Como muy bien dice Carolina Castro –y si lo dice ya ella no lo vamos a repetir para decirlo sin duda peor– en la hoja de sala, “los grandes arquitectos del mundo han erigido no sólo grandes masas de cemento, ladrillos y materia; también han proyectado un gran cúmulo de ideologías –en muchos casos utópicas que han fijado en la conciencia colectiva modelos de pensar y habitar el mundo”. Nuestra tragedia, la que –según yo entiendo nos muestra Marlon de Azambuja, es que aún en la demolición, en la deconstrucción de cada elemento con que están hechos nuestras ciudades y nuestros sueños, no somos ya capaces de imaginar nada. No hay modo de habitar el mundo que no sea en el que hemos sido adiestrados con perversa solvencia.

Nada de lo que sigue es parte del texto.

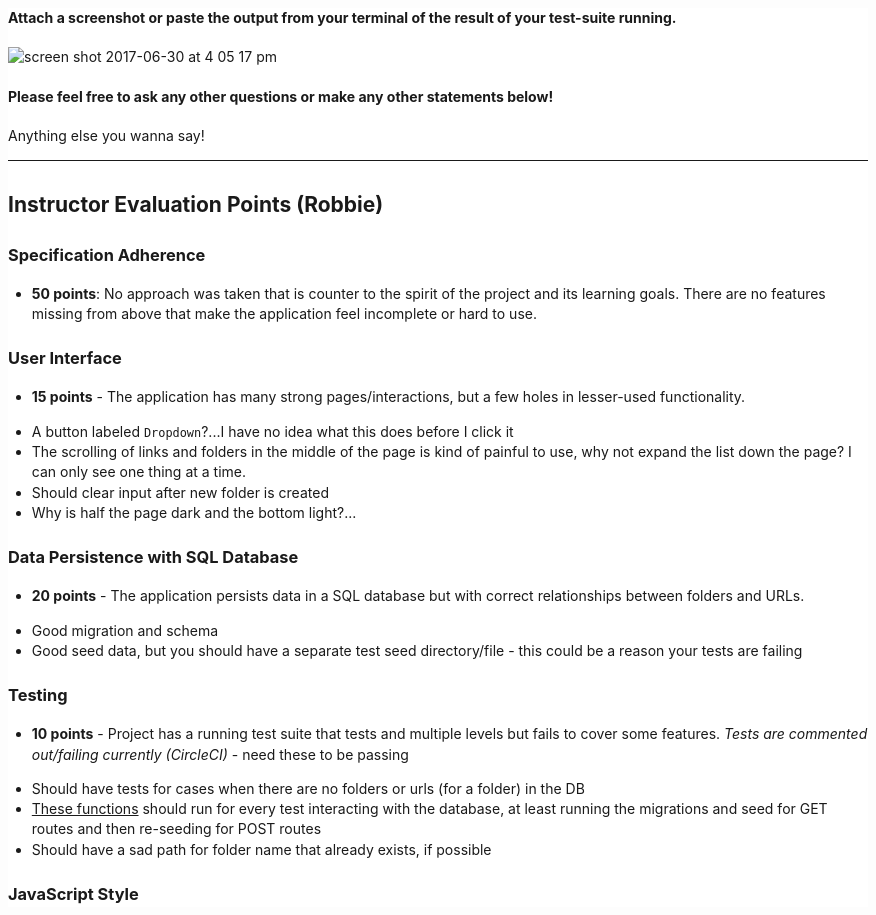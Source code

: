 #### Attach a screenshot or paste the output from your terminal of the result of your test-suite running.
<img width="647" alt="screen shot 2017-06-30 at 4 05 17 pm" src="https://user-images.githubusercontent.com/25044263/27755649-300545ea-5dae-11e7-982b-5c04b32cdd82.png">

#### Please feel free to ask any other questions or make any other statements below!

Anything else you wanna say!

-----


## Instructor Evaluation Points (Robbie)

### Specification Adherence

* **50 points**: No approach was taken that is counter to the spirit of the project and its learning goals. There are no features missing from above that make the application feel incomplete or hard to use.

### User Interface

* **15 points** - The application has many strong pages/interactions, but a few holes in lesser-used functionality.

- A button labeled `Dropdown`?...I have no idea what this does before I click it
- The scrolling of links and folders in the middle of the page is kind of painful to use, why not expand the list down the page? I can only see one thing at a time.
- Should clear input after new folder is created
- Why is half the page dark and the bottom light?...

### Data Persistence with SQL Database

* **20 points** - The application persists data in a SQL database but with correct relationships between folders and URLs.

- Good migration and schema
- Good seed data, but you should have a separate test seed directory/file - this could be a reason your tests are failing

### Testing

* **10 points** - Project has a running test suite that tests and multiple levels but fails to cover some features.
*Tests are commented out/failing currently (CircleCI)* - need these to be passing

- Should have tests for cases when there are no folders or urls (for a folder) in the DB
- [These functions](https://github.com/dhubertus/jet-fuel/blob/master/test/routes.spec.js#L105-L133) should run for every test interacting with the database, at least running the migrations and seed for GET routes and then re-seeding for POST routes
- Should have a sad path for folder name that already exists, if possible

### JavaScript Style
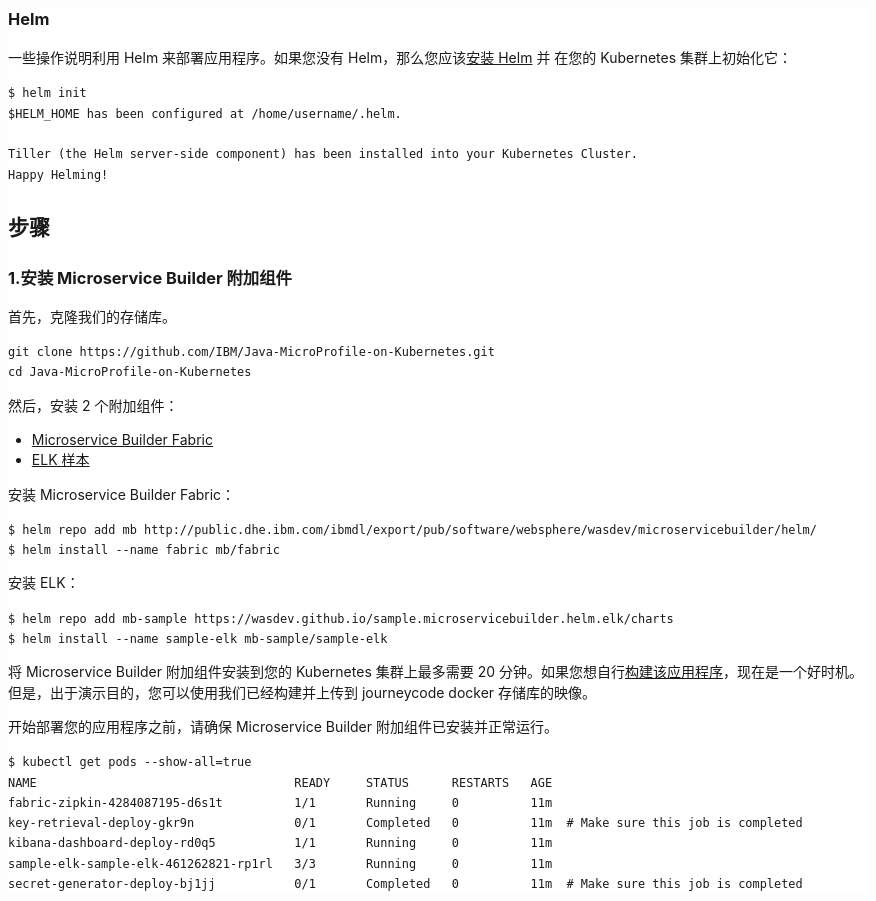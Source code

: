 ### Helm

一些操作说明利用 Helm 来部署应用程序。如果您没有 
Helm，那么您应该[安装 Helm](https://github.com/kubernetes/helm) 并
在您的 Kubernetes 集群上初始化它：

```shell
$ helm init
$HELM_HOME has been configured at /home/username/.helm.

Tiller (the Helm server-side component) has been installed into your Kubernetes Cluster.
Happy Helming!
```

## 步骤

### 1.安装 Microservice Builder 附加组件

首先，克隆我们的存储库。
```shell
git clone https://github.com/IBM/Java-MicroProfile-on-Kubernetes.git
cd Java-MicroProfile-on-Kubernetes
```

然后，安装 2 个附加组件：
* [Microservice Builder Fabric](https://www.ibm.com/support/knowledgecenter/SS5PWC/fabric_concept.html)
* [ELK 样本](https://github.com/WASdev/sample.microservicebuilder.helm.elk/blob/master/sample_elk_concept.md)

安装 Microservice Builder Fabric：

```shell
$ helm repo add mb http://public.dhe.ibm.com/ibmdl/export/pub/software/websphere/wasdev/microservicebuilder/helm/
$ helm install --name fabric mb/fabric
```

安装 ELK：

```shell
$ helm repo add mb-sample https://wasdev.github.io/sample.microservicebuilder.helm.elk/charts
$ helm install --name sample-elk mb-sample/sample-elk
```

将 Microservice Builder 附加组件安装到您的 Kubernetes 集群上最多需要 20 分钟。如果您想自行[构建该应用程序](docs/build-instructions.md)，现在是一个好时机。但是，出于演示目的，您可以使用我们已经构建并上传到 journeycode docker 存储库的映像。

开始部署您的应用程序之前，请确保 Microservice Builder 附加组件已安装并正常运行。

```shell
$ kubectl get pods --show-all=true
NAME                                    READY     STATUS      RESTARTS   AGE
fabric-zipkin-4284087195-d6s1t          1/1       Running     0          11m
key-retrieval-deploy-gkr9n              0/1       Completed   0          11m  # Make sure this job is completed
kibana-dashboard-deploy-rd0q5           1/1       Running     0          11m
sample-elk-sample-elk-461262821-rp1rl   3/3       Running     0          11m
secret-generator-deploy-bj1jj           0/1       Completed   0          11m  # Make sure this job is completed
```
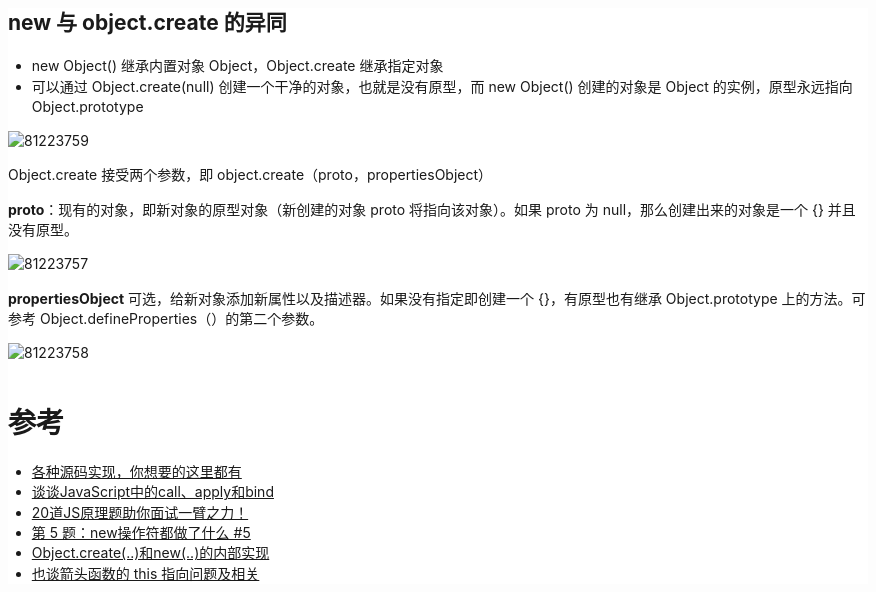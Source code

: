 ## new 与 object.create 的异同

- new Object() 继承内置对象 Object，Object.create 继承指定对象
- 可以通过 Object.create(null) 创建一个干净的对象，也就是没有原型，而 new Object() 创建的对象是 Object 的实例，原型永远指向 Object.prototype

![81223759](http://free-en-01.oss.tusy.xyz/2020211/15818-1eyw1so.26z1.png)

Object.create 接受两个参数，即 object.create（proto，propertiesObject）

**proto**：现有的对象，即新对象的原型对象（新创建的对象 proto 将指向该对象）。如果 proto 为 null，那么创建出来的对象是一个 {} 并且没有原型。

![81223757](http://free-en-01.oss.tusy.xyz/2020211/25493-rl294u.4g7cl.png)

**propertiesObject** 可选，给新对象添加新属性以及描述器。如果没有指定即创建一个 {}，有原型也有继承 Object.prototype 上的方法。可参考 Object.defineProperties（）的第二个参数。

![81223758](http://free-en-01.oss.tusy.xyz/2020211/25493-y0zlq5.jrf4.png)

# 参考

- [各种源码实现，你想要的这里都有](https://juejin.im/post/5dc3894051882517a652dbd7#heading-1)
- [谈谈JavaScript中的call、apply和bind](https://juejin.im/post/5cf648c45188253a2b01ccb1)
- [20道JS原理题助你面试一臂之力！](https://mp.weixin.qq.com/s/rdVaUJI9ZDLQLFMaI0896A)
- [第 5 题：new操作符都做了什么 #5](https://github.com/airuikun/Weekly-FE-Interview/issues/5)
- [Object.create(..)和new(..)的内部实现](https://juejin.im/post/5bf37a5ee51d4552da47dae9)
- [也谈箭头函数的 this 指向问题及相关](https://juejin.im/post/5ba24761e51d450e735e51f0)

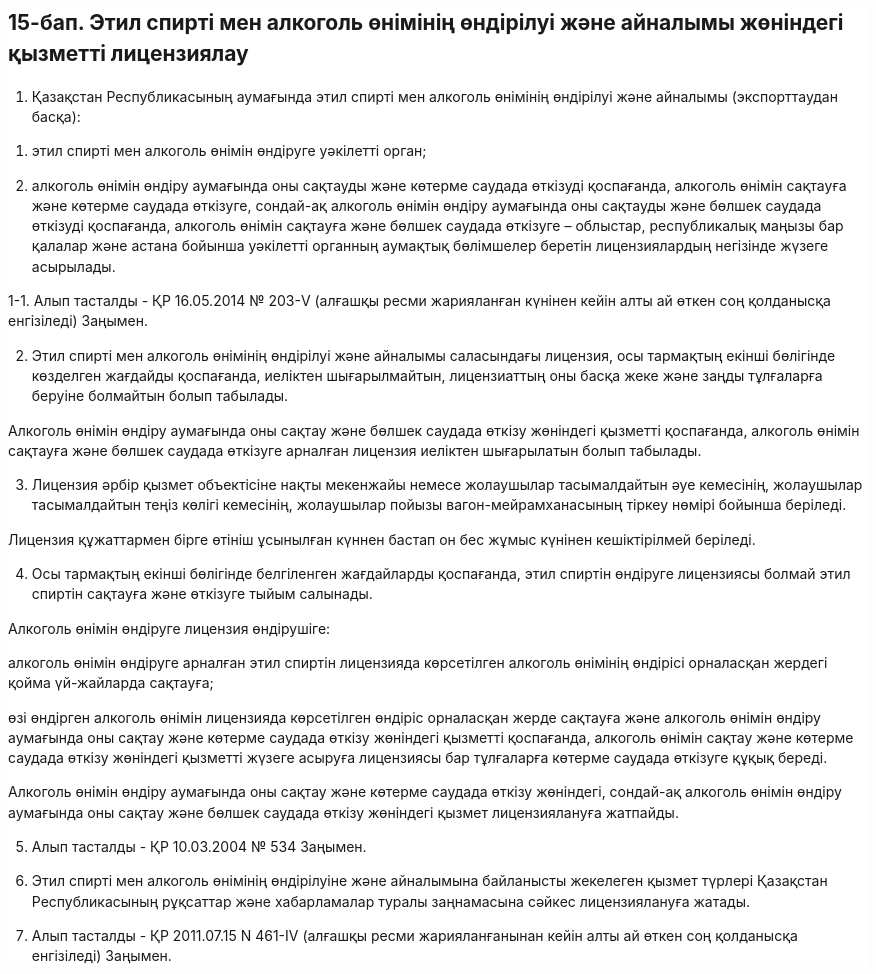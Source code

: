 ## 15-бап. Этил спиртi мен алкоголь өнiмiнiң өндiрiлуi және айналымы жөнiндегi қызметтi лицензиялау

1. Қазақстан Республикасының аумағында этил спиртi мен алкоголь өнiмiнiң өндiрiлуi және айналымы (экспорттаудан басқа):

1) этил спиртi мен алкоголь өнiмiн өндiруге уәкiлеттi орган;

2) алкоголь өнімін өндіру аумағында оны сақтауды және көтерме саудада өткізуді қоспағанда, алкоголь өнімін сақтауға және көтерме саудада өткізуге, сондай-ақ алкоголь өнімін өндіру аумағында оны сақтауды және бөлшек саудада өткізуді қоспағанда, алкоголь өнімін сақтауға және бөлшек саудада өткізуге – облыстар, республикалық маңызы бар қалалар және астана бойынша уәкілетті органның аумақтық бөлімшелер беретiн лицензиялардың негiзiнде жүзеге асырылады.

1-1. Алып тасталды - ҚР 16.05.2014 № 203-V (алғашқы ресми жарияланған күнінен кейін алты ай өткен соң қолданысқа енгізіледі) Заңымен.

2. Этил спиртi мен алкоголь өнiмiнiң өндiрiлуi және айналымы саласындағы лицензия, осы тармақтың екінші бөлігінде көзделген жағдайды қоспағанда, иеліктен шығарылмайтын, лицензиаттың оны басқа жеке және заңды тұлғаларға беруіне болмайтын болып табылады.

Алкоголь өнімін өндіру аумағында оны сақтау және бөлшек саудада өткізу жөніндегі қызметті қоспағанда, алкоголь өнімін сақтауға және бөлшек саудада өткізуге арналған лицензия иеліктен шығарылатын болып табылады.

3. Лицензия әрбiр қызмет объектiсiне нақты мекенжайы немесе жолаушылар тасымалдайтын әуе кемесінің, жолаушылар тасымалдайтын теңіз көлігі кемесінің, жолаушылар пойызы вагон-мейрамханасының тіркеу нөмірі бойынша берiледi.

Лицензия құжаттармен бiрге өтiнiш ұсынылған күннен бастап он бес жұмыс күнiнен кешiктiрiлмей беріледі.

4. Осы тармақтың екінші бөлігінде белгiленген жағдайларды қоспағанда, этил спиртін өндiруге лицензиясы болмай этил спиртiн сақтауға және өткiзуге тыйым салынады.

Алкоголь өнімін өндіруге лицензия өндірушіге:

алкоголь өнімін өндіруге арналған этил спиртін лицензияда көрсетілген алкоголь өнімінің өндірісі орналасқан жердегі қойма үй-жайларда сақтауға;

өзі өндірген алкоголь өнімін лицензияда көрсетілген өндіріс орналасқан жерде сақтауға және алкоголь өнімін өндіру аумағында оны сақтау және көтерме саудада өткізу жөніндегі қызметті қоспағанда, алкоголь өнімін сақтау және көтерме саудада өткізу жөніндегі қызметті жүзеге асыруға лицензиясы бар тұлғаларға көтерме саудада өткізуге құқық береді.

Алкоголь өнiмiн өндiру аумағында оны сақтау және көтерме саудада өткiзу жөнiндегі, сондай-ақ алкоголь өнімін өндіру аумағында оны сақтау және бөлшек саудада өткізу жөніндегі қызмет лицензиялануға жатпайды.

5. Алып тасталды - ҚР  10.03.2004 № 534 Заңымен.

6. Этил спирті мен алкоголь өнімінің өндірілуіне және айналымына байланысты жекелеген қызмет түрлері Қазақстан Республикасының рұқсаттар және хабарламалар туралы заңнамасына сәйкес лицензиялануға жатады.

7. Алып тасталды - ҚР 2011.07.15 N 461-IV (алғашқы ресми жарияланғанынан кейін алты ай өткен соң қолданысқа енгізіледі) Заңымен.
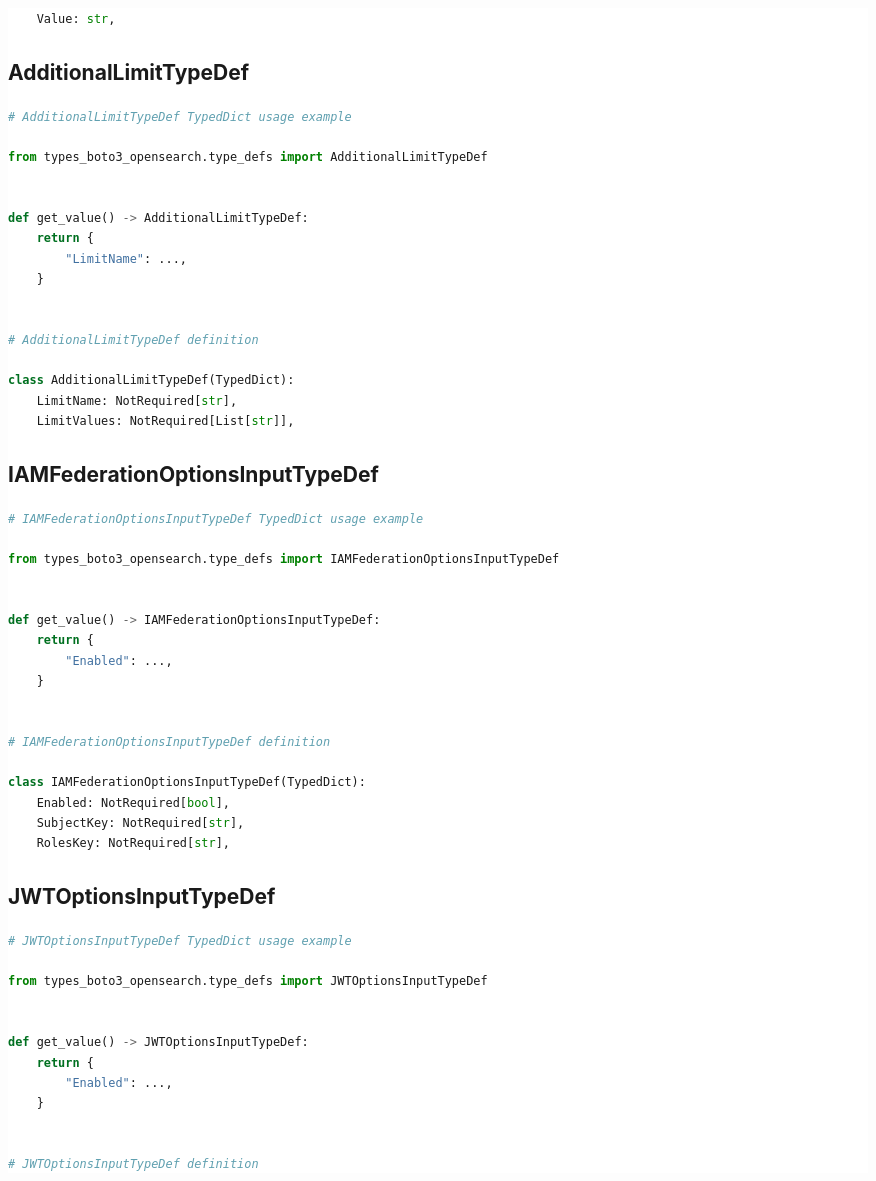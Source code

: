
 ```python
    Value: str,
```


## AdditionalLimitTypeDef

```python
# AdditionalLimitTypeDef TypedDict usage example

from types_boto3_opensearch.type_defs import AdditionalLimitTypeDef


def get_value() -> AdditionalLimitTypeDef:
    return {
        "LimitName": ...,
    }


# AdditionalLimitTypeDef definition

class AdditionalLimitTypeDef(TypedDict):
    LimitName: NotRequired[str],
    LimitValues: NotRequired[List[str]],
```


## IAMFederationOptionsInputTypeDef

```python
# IAMFederationOptionsInputTypeDef TypedDict usage example

from types_boto3_opensearch.type_defs import IAMFederationOptionsInputTypeDef


def get_value() -> IAMFederationOptionsInputTypeDef:
    return {
        "Enabled": ...,
    }


# IAMFederationOptionsInputTypeDef definition

class IAMFederationOptionsInputTypeDef(TypedDict):
    Enabled: NotRequired[bool],
    SubjectKey: NotRequired[str],
    RolesKey: NotRequired[str],
```


## JWTOptionsInputTypeDef

```python
# JWTOptionsInputTypeDef TypedDict usage example

from types_boto3_opensearch.type_defs import JWTOptionsInputTypeDef


def get_value() -> JWTOptionsInputTypeDef:
    return {
        "Enabled": ...,
    }


# JWTOptionsInputTypeDef definition

```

Pero, por otra parte, ¿de qué nos quejamos?, ¿no es la Modernidad sino el intento denodado de olvidar cualquier plano y manual de uso, de regirnos únicamente por una novedad sobre la que ya no hay modo de obviar el hecho de que aquello de la reintegración/superación dialéctica no es sino una pamema de la que siempre sale victoriosa una razón hegemónica y violenta? Nos hemos esforzado por olvidar, por silenciar el oprobio, y ahora nada nos gustaría más que rearmar el edificio de nuestros deseos. Ufanos de nuestro destino, tiramos las instrucciones a la basura y ahora no sabemos cómo solventar el despropósito.   
Así las cosas, caminar por esos baldosines no es sino plegarnos a nuestra única posibilidad: la de la nostalgia por un tiempo en el que, quizá inocentemente, pero “cabía la posibilidad”. Las formas suprematistas con que nos encontramos en el recorrido, los cuadrados y círculos de Malévich, no son sino metáforas de nuestra imposibilidad: sabemos que ya no hay nada bajo las apariencias pero, aún así, negamos cínicamente nuestro saber para agarrarnos melancólicamente a algo que no sea el desierto de lo real al que somos arrojados.


 
El panorama es desolador, pero la misión del arte en estos tiempos de catástrofe es hacer patente el fracaso. Quizá entonces la estrategia no sea sino la opuesta a Jameson: no tratar de imaginar nuevos mapas sino enfatizar el hecho de que cualquier representación está ya de antemano sojuzgada por las fuerzas ideológicas del capital. Quizá lo más trasgresor en estos tiempos sea coger una silla y, en ese panorama inestable que nos dibuja Marlon de Azambuja, sentarnos y ponernos a pensar. Quizá esa sea la posibilidad siempre denostada debido a su calificativo de reaccionaria por algunos: pensar sin esperar que bajo las apariencias aparezca paraíso alguno, sin esperar nuestros deseos se cobijen en utopía alguna. ¿Cómo pensar con tal desazón en el cuerpo?, ¿cómo pensar la decapitación del pensamiento mismo?
Por último: ante la deriva de la ciudad como emplazamiento utópico desde donde observar su propia destrucción, David Harvey, en “Ciudades rebeldes”, se pregunta: “¿existe una alternativa urbana, y en tal caso, de dónde podría provenir?”. Quizá, aún con todo, no haya que preocuparse en demasía y, al final, no tengamos que diseñar alternativa alguna. Pronto, muy pronto, el crédito volverá a fluir, nos saludaremos de nuevo encantados de habernos conocido, haciendo gestos con la cabeza de que, el fin y al cabo, no había razones para tal poso de negatividad, que no había razones para exposiciones como está. La paradójico de todo esto es que no dejamos de desear llegue cuanto antes ese momento
Si esta exposición se nos antoja como urgente es porque, antes de que el capitalismo nos infrinja nuevas esperanzas, se hace necesario darnos de bruces con los requerimientos ideológicos a los que somos y seremos sometidos. Darnos de bruces con que no nos cabe esperar nada más que nada porque hemos olvidado como desear no es un fracaso: es lo más cerca que podemos estar de lo real.